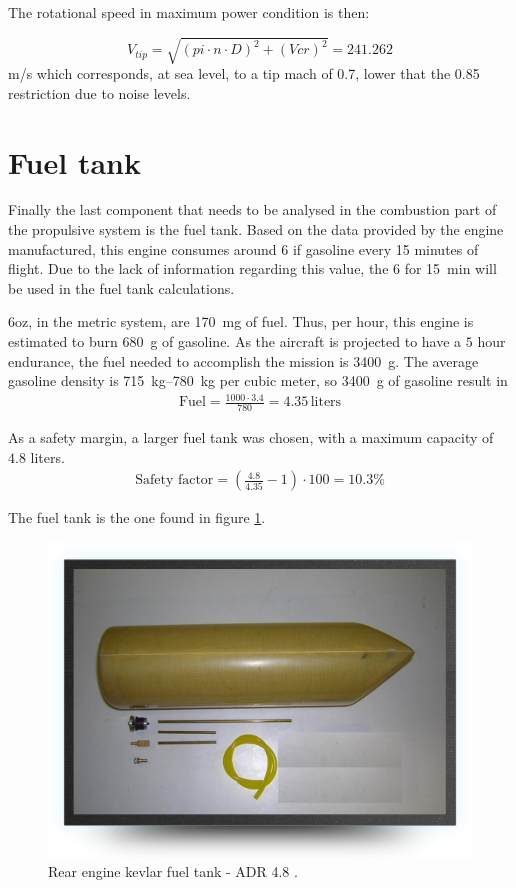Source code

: \documentclass[english,fira]{ist-report}
\begin{document}
The rotational speed in maximum power condition is then: 

$$V_{tip}=\sqrt{(pi\cdot n \cdot D)^2 + (Vcr)^2} = 241.262$$m/s
which corresponds, at sea level, to a tip mach of 0.7, lower that the 0.85 restriction due to noise levels. 
\section{Fuel tank}

Finally the last component that needs to be analysed in the combustion part of the propulsive system is the fuel tank. Based on the data provided by the engine manufactured, this engine consumes around \SI{6}{\ounce} if gasoline every 15 minutes of flight. Due to the lack of information regarding this value, the \SI{6}{\ounce} for \SI{15}{\minute} will be used in the fuel tank calculations. 

6oz, in the metric system, are \SI{170}{\milli\gram} of fuel. Thus, per hour, this engine is estimated to burn \SI{680}{\gram} of gasoline. As the aircraft is projected to have a $5$ hour endurance, the fuel needed to accomplish the mission is \SI{3400}{\gram}. The average gasoline density is \SIrange{715}{780}{\kilogram} per cubic meter, so \SI{3400}{\gram} of gasoline result in 
\begin{gather*}
    \text{Fuel} = \frac{1000\cdot 3.4}{780} = 4.35\,\text{liters}
\end{gather*}

As a safety margin, a larger fuel tank was chosen, with a maximum capacity of $4.8$ liters. 
\begin{gather*}
    \text{Safety factor} = \left(\frac{4.8}{4.35}-1\right)\cdot100=10.3\%
\end{gather*}

The fuel tank is the one found in figure \ref{fig:fuel tank}.

\begin{figure}[!ht]
	\centering
	\includegraphics[width = 0.8\linewidth]{graphics/Fue_tank.png}
	\caption{Rear engine kevlar fuel tank - ADR 4.8 \cite{fueltank}.}
	\label{fig:fuel tank}
\end{figure}
\end{document}
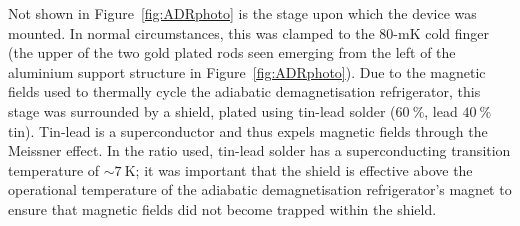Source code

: \par 
Not shown in Figure~\ref{fig:ADRphoto} is the stage upon which the device was mounted. In normal circumstances, this was clamped to the 80-mK cold finger (the upper of the two gold plated rods seen emerging from the left of the aluminium support structure in Figure~\ref{fig:ADRphoto}). Due to the magnetic fields used to thermally cycle the adiabatic demagnetisation refrigerator, this stage was surrounded by a shield, plated using tin-lead solder ($60~\%$, lead $40~\%$ tin). Tin-lead is a superconductor and thus expels magnetic fields through the Meissner effect. In the ratio used, tin-lead solder has a superconducting transition temperature of $\sim 7~\mathrm{K}$; it was important that the shield is effective above the operational temperature of the adiabatic demagnetisation refrigerator's magnet to ensure that magnetic fields did not become trapped within the shield.
%
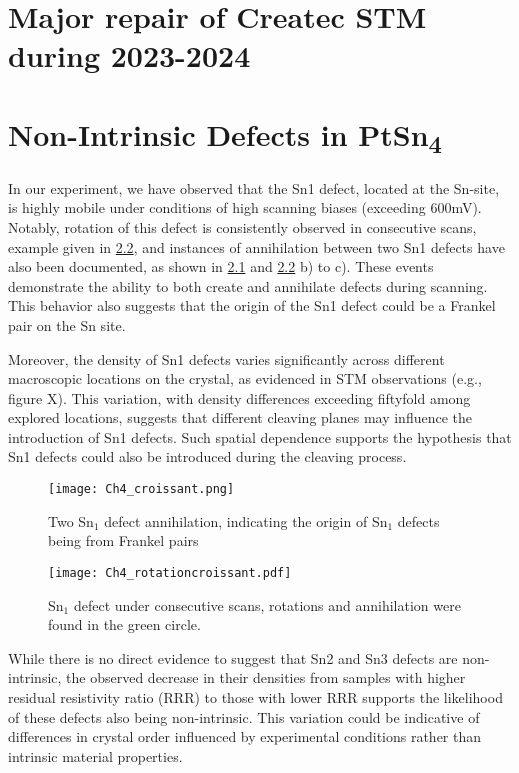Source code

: \chapter{Major repair of Createc STM during 2023-2024}\label{appen:fix}

\chapter{Non-Intrinsic Defects in PtSn\textsubscript{4}} \label{appen:non-intrinsic}


\par In our experiment, we have observed that the Sn1 defect, located at the Sn-site, is highly mobile under conditions of high scanning biases (exceeding 600mV). Notably, rotation of this defect is consistently observed in consecutive scans, example given in \ref{fig:Ch4_rotationcroissant}, and instances of annihilation between two Sn1 defects have also been documented, as shown in \ref{fig:Ch4_croissantannihilation} and \ref{fig:Ch4_rotationcroissant} b) to c). These events demonstrate the ability to both create and annihilate defects during scanning. This behavior also suggests that the origin of the Sn1 defect could be a Frankel pair on the Sn site. %
\par Moreover, the density of Sn1 defects varies significantly across different macroscopic locations on the crystal, as evidenced in STM observations (e.g., figure X). This variation, with density differences exceeding fiftyfold among explored locations, suggests that different cleaving planes may influence the introduction of Sn1 defects. Such spatial dependence supports the hypothesis that Sn1 defects could also be introduced during the cleaving process. 
\begin{figure}
	\centering
	\texttt{[image: Ch4\_croissant.png]}
	\caption{Two Sn$_1$ defect annihilation, indicating the origin of Sn$_1$ defects being from Frankel pairs}
	\label{fig:Ch4_croissantannihilation}
\end{figure}

\begin{figure}
	\centering
	\texttt{[image: Ch4\_rotationcroissant.pdf]}
	\caption{Sn$_1$ defect under consecutive scans, rotations and annihilation were found in the green circle.}
	\label{fig:Ch4_rotationcroissant}
\end{figure}
\par While there is no direct evidence to suggest that Sn2 and Sn3 defects are non-intrinsic, the observed decrease in their densities from samples with higher residual resistivity ratio (RRR) to those with lower RRR supports the likelihood of these defects also being non-intrinsic. This variation could be indicative of differences in crystal order influenced by experimental conditions rather than intrinsic material properties.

* * * *

Repeat every record above exactly, but drop the pictures.

Source code

: \documentclass[english,fira]{ist-report}
\begin{document}
The rotational speed in maximum power condition is then: 

$$V_{tip}=\sqrt{(pi\cdot n \cdot D)^2 + (Vcr)^2} = 241.262$$m/s
which corresponds, at sea level, to a tip mach of 0.7, lower that the 0.85 restriction due to noise levels. 
\section{Fuel tank}

Finally the last component that needs to be analysed in the combustion part of the propulsive system is the fuel tank. Based on the data provided by the engine manufactured, this engine consumes around \SI{6}{\ounce} if gasoline every 15 minutes of flight. Due to the lack of information regarding this value, the \SI{6}{\ounce} for \SI{15}{\minute} will be used in the fuel tank calculations. 

6oz, in the metric system, are \SI{170}{\milli\gram} of fuel. Thus, per hour, this engine is estimated to burn \SI{680}{\gram} of gasoline. As the aircraft is projected to have a $5$ hour endurance, the fuel needed to accomplish the mission is \SI{3400}{\gram}. The average gasoline density is \SIrange{715}{780}{\kilogram} per cubic meter, so \SI{3400}{\gram} of gasoline result in 
\begin{gather*}
    \text{Fuel} = \frac{1000\cdot 3.4}{780} = 4.35\,\text{liters}
\end{gather*}

As a safety margin, a larger fuel tank was chosen, with a maximum capacity of $4.8$ liters. 
\begin{gather*}
    \text{Safety factor} = \left(\frac{4.8}{4.35}-1\right)\cdot100=10.3\%
\end{gather*}

The fuel tank is the one found in figure \ref{fig:fuel tank}.

\begin{figure}[!ht]
	\centering
	\includegraphics[width = 0.8\linewidth]{graphics/Fue_tank.png}
	\caption{Rear engine kevlar fuel tank - ADR 4.8 \cite{fueltank}.}
	\label{fig:fuel tank}
\end{figure}
\end{document}
Source code

: \par 
Not shown in Figure~\ref{fig:ADRphoto} is the stage upon which the device was mounted. In normal circumstances, this was clamped to the 80-mK cold finger (the upper of the two gold plated rods seen emerging from the left of the aluminium support structure in Figure~\ref{fig:ADRphoto}). Due to the magnetic fields used to thermally cycle the adiabatic demagnetisation refrigerator, this stage was surrounded by a shield, plated using tin-lead solder ($60~\%$, lead $40~\%$ tin). Tin-lead is a superconductor and thus expels magnetic fields through the Meissner effect. In the ratio used, tin-lead solder has a superconducting transition temperature of $\sim 7~\mathrm{K}$; it was important that the shield is effective above the operational temperature of the adiabatic demagnetisation refrigerator's magnet to ensure that magnetic fields did not become trapped within the shield.
%
Source code

: \chapter{Major repair of Createc STM during 2023-2024}\label{appen:fix}

\chapter{Non-Intrinsic Defects in PtSn\textsubscript{4}} \label{appen:non-intrinsic}


\par In our experiment, we have observed that the Sn1 defect, located at the Sn-site, is highly mobile under conditions of high scanning biases (exceeding 600mV). Notably, rotation of this defect is consistently observed in consecutive scans, example given in \ref{fig:Ch4_rotationcroissant}, and instances of annihilation between two Sn1 defects have also been documented, as shown in \ref{fig:Ch4_croissantannihilation} and \ref{fig:Ch4_rotationcroissant} b) to c). These events demonstrate the ability to both create and annihilate defects during scanning. This behavior also suggests that the origin of the Sn1 defect could be a Frankel pair on the Sn site. %
\par Moreover, the density of Sn1 defects varies significantly across different macroscopic locations on the crystal, as evidenced in STM observations (e.g., figure X). This variation, with density differences exceeding fiftyfold among explored locations, suggests that different cleaving planes may influence the introduction of Sn1 defects. Such spatial dependence supports the hypothesis that Sn1 defects could also be introduced during the cleaving process. 
\begin{figure}
	\centering
	\texttt{[image: Ch4\_croissant.png]}
	\caption{Two Sn$_1$ defect annihilation, indicating the origin of Sn$_1$ defects being from Frankel pairs}
	\label{fig:Ch4_croissantannihilation}
\end{figure}

\begin{figure}
	\centering
	\texttt{[image: Ch4\_rotationcroissant.pdf]}
	\caption{Sn$_1$ defect under consecutive scans, rotations and annihilation were found in the green circle.}
	\label{fig:Ch4_rotationcroissant}
\end{figure}
\par While there is no direct evidence to suggest that Sn2 and Sn3 defects are non-intrinsic, the observed decrease in their densities from samples with higher residual resistivity ratio (RRR) to those with lower RRR supports the likelihood of these defects also being non-intrinsic. This variation could be indicative of differences in crystal order influenced by experimental conditions rather than intrinsic material properties.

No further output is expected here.